На вопрос поэта Лола сказала, что самый лучший перевод на иностранный язык не передаст очарования стиха и никогда не будет столь же прекрасен, как оригинал. Когда Есенин услышал это, его лицо осунулось и стало серым. «Я чувствовала себя убийцей», – писала Кинель позднее.
1 июля «путешественники» были в Дюссельдорфе. Оттуда Сергей Александрович писал А.М. Сахарову, издателю его поэмы «Пугачёв»:
«Друг мой, Саша! Родные мои! Хорошие![63] Что сказать мне вам об этом ужаснейшем царстве мещанства, которое граничит с идиотизмом? Кроме фокстрота, здесь почти ничего нет. Здесь жрут и пьют, и опять фокстрот. Человека я пока ещё не встречал и не знаю, где им пахнет.
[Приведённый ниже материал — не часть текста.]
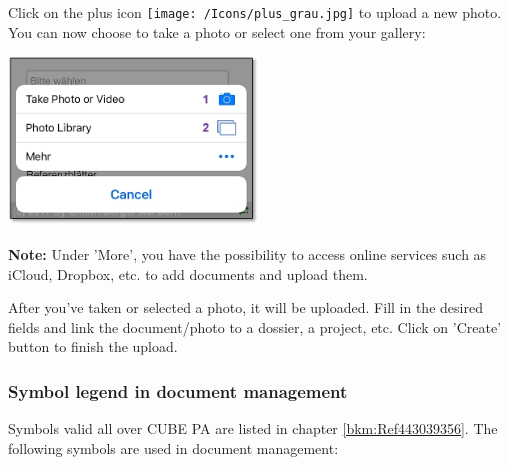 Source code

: Click on the plus icon \texttt{[image: /Icons/plus\_grau.jpg]} to upload a new photo. You can now choose to take a photo or select one from your gallery:

\vspace{\baselineskip}

\hspace{15mm} \includegraphics[height=45mm]{../chapters/11_Dokumentenablage/pictures/11-mob09_Foto_aufnehmen.jpg}

\vspace{\baselineskip}

\textbf{Note:} Under 'More', you have the possibility to access online services such as iCloud, Dropbox, etc. to add documents and upload them.

\vspace{\baselineskip}

After you've taken or selected a photo, it will be uploaded. Fill in the desired fields and link the document/photo to a dossier, a project, etc. Click on 'Create' button to finish the upload.



\pagebreak

\subsubsection{Symbol legend in document management}

Symbols valid all over CUBE PA are listed in chapter \ref{bkm:Ref443039356}. The following symbols are used in document management:

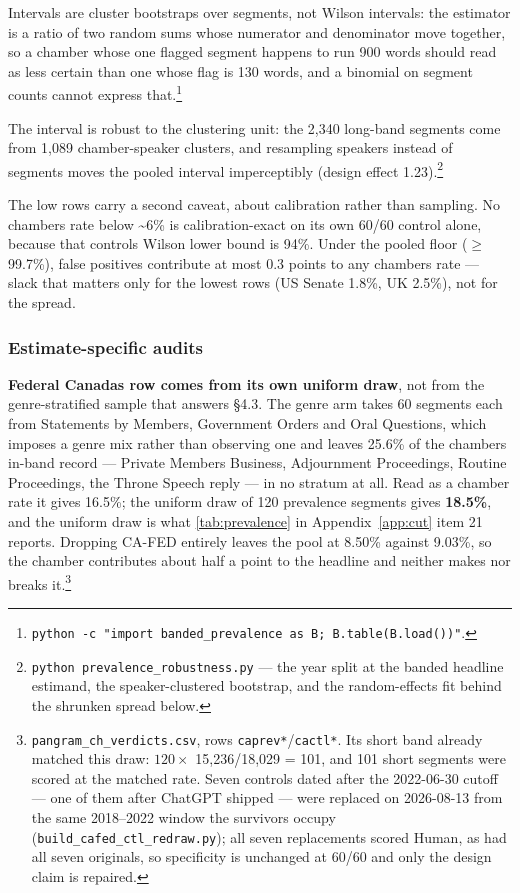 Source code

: Intervals are cluster bootstraps over segments, not Wilson intervals: the
estimator is a ratio of two random sums whose numerator and denominator move
together, so a chamber whose one flagged segment happens to run 900 words
should read as less certain than one whose flag is 130 words, and a binomial on
segment counts cannot express that.\footnote{\texttt{python\ -\allowbreak{}c\ "import\ banded\_\allowbreak{}prevalence\ as\ B;\ B.\allowbreak{}table(B.\allowbreak{}load())"}.}

The interval is robust to the clustering unit: the 2,340 long-band segments
come from 1,089 chamber-speaker clusters, and resampling speakers instead of
segments moves the pooled interval imperceptibly (design effect 1.23).\footnote{\texttt{python\ prevalence\_\allowbreak{}robustness.\allowbreak{}py} --- the year split at the
  banded headline estimand, the speaker-clustered bootstrap, and the
  random-effects fit behind the shrunken spread below.}

The low rows carry a second caveat, about calibration rather than sampling. No
chamber\textquotesingle s rate below \textasciitilde6\% is calibration-exact on its own 60/60 control alone,
because that control\textquotesingle s Wilson lower bound is 94\%. Under the pooled floor
(\(\geq\)99.7\%), false positives contribute at most 0.3 points to any chamber\textquotesingle s
rate --- slack that matters only for the lowest rows (US Senate 1.8\%, UK 2.5\%),
not for the spread.

\subsubsection{Estimate-specific audits}\label{sec:prevalence-audits}

\textbf{Federal Canada\textquotesingle s row comes from its own uniform draw}, not from the
genre-stratified sample that answers §4.3. The genre arm takes 60 segments
each from Statements by Members, Government Orders and Oral Questions, which
imposes a genre mix rather than observing one and leaves 25.6\% of the chamber\textquotesingle s
in-band record --- Private Members\textquotesingle{} Business, Adjournment Proceedings, Routine
Proceedings, the Throne Speech reply --- in no stratum at all. Read as a chamber
rate it gives 16.5\%; the uniform draw of 120 prevalence segments gives \textbf{18.5\%},
and the uniform draw is what \cref{tab:prevalence} in Appendix~\ref{app:cut} item 21 reports. Dropping CA-FED entirely leaves
the pool at 8.50\% against 9.03\%, so the chamber contributes about half a point
to the headline and neither makes nor breaks it.\footnote{\texttt{pangram\_\allowbreak{}ch\_\allowbreak{}verdicts.\allowbreak{}csv}, rows \texttt{caprev*}/\texttt{cactl*}. Its short band
  already matched this draw: \(120\times\) 15,236/18,029 = 101, and 101 short
  segments were scored at the matched rate. Seven controls dated after the
  2022-06-30 cutoff --- one of them after ChatGPT shipped --- were replaced on
  2026-08-13 from the same 2018--2022 window the survivors occupy
  (\texttt{build\_\allowbreak{}cafed\_\allowbreak{}ctl\_\allowbreak{}redraw.\allowbreak{}py}); all seven replacements scored Human, as had
  all seven originals, so specificity is unchanged at 60/60 and only the
  design claim is repaired.}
В страшной моде господин доллар, на искусство начхать – самое высшее музик-холл. Я даже книг не захотел издавать здесь, несмотря на дешевизну бумаги и переводов. Здесь всё выглажено, вылизано и причёсано так же почти, как голова Мариенгофа.
Пусть мы нищие, пусть у нас голод, холод и людоедство, зато у нас есть душа, которую здесь за ненадобностью сдали в аренду под смердяковщину».
С. Есенин
Душа – основа личности, продать душу чёрту было для наших предков верхом предательства и себя, и близких. Человек без души, то есть без бескорыстных порывов, без мечты о чём-то необыденном, высшем, это по существу уже не человек, а ненасытный потребитель, готовый вырвать последний кусок из горла своего ближнего. Таким увидел поэт обывателя Западной Европы и с тоской вспомнил про «дым отечества»[64]. Впрочем, завершил Есенин своё послание более чем прозаически, хотя и в стихах:
Ни числа, ни месяца,
Если б был хуй большой,
То лучше б на хую повеситься.
9 июля, будучи уже в Остенде, Есенин повторил свои сетования в отношении Запада Анатолию Мариенгофу:
«Милый мой, самый близкий, родной и хороший!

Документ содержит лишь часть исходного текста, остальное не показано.